Among the entries below, how many lines hold the word "operatorname"? Reply with the number only.

======== Records supplied

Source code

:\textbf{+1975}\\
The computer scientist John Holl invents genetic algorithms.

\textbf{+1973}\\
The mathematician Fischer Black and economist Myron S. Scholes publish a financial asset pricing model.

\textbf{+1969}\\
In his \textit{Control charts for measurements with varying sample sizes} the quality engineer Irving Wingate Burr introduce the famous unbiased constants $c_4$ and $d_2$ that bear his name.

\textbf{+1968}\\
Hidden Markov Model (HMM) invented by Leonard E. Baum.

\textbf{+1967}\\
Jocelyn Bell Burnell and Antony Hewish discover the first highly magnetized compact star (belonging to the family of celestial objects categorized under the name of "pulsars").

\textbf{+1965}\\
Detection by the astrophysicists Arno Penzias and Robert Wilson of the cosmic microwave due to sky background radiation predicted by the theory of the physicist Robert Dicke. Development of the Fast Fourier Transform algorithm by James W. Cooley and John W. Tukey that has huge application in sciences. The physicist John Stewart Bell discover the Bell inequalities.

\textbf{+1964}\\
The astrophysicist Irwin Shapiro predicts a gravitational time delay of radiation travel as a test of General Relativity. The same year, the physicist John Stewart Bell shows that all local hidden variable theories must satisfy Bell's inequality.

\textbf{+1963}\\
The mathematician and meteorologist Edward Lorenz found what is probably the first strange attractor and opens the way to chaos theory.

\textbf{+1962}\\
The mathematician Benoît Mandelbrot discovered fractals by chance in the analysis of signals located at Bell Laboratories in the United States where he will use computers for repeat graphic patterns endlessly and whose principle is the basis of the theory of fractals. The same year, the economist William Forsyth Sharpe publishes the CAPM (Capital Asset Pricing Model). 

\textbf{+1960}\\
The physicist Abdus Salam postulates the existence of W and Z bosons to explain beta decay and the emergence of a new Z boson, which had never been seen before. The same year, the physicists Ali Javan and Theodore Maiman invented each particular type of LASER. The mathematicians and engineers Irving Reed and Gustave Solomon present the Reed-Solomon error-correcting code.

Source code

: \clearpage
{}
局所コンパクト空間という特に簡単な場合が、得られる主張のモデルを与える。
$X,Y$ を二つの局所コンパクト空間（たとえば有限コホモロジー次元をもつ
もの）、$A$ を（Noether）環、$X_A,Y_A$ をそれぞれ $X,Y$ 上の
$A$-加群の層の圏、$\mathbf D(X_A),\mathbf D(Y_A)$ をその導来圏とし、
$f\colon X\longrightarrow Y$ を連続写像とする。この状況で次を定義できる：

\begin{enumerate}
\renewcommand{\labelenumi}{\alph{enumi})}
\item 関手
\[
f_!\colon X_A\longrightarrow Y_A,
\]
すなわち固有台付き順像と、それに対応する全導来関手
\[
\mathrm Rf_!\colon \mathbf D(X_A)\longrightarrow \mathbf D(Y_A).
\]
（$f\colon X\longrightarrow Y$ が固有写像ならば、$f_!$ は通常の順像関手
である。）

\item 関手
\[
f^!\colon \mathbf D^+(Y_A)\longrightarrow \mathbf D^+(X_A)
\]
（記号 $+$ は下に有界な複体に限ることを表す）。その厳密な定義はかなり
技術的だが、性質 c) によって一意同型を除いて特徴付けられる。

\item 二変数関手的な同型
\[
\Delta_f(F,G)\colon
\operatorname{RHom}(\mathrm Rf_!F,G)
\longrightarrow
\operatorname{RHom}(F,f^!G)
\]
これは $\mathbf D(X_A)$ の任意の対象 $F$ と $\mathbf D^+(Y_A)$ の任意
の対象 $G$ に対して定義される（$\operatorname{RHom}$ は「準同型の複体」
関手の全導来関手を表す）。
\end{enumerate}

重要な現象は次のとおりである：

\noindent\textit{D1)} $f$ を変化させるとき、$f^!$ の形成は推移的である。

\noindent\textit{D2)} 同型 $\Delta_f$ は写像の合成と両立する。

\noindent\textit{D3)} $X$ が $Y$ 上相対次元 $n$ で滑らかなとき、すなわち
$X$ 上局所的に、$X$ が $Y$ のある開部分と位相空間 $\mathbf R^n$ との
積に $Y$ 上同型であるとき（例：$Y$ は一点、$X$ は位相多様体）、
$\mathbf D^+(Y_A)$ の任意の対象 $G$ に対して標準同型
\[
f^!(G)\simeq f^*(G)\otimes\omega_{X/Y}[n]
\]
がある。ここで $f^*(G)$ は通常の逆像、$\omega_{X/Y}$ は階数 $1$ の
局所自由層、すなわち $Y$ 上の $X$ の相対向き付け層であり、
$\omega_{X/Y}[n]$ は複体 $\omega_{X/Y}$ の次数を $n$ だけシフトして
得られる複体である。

================

Response area => 3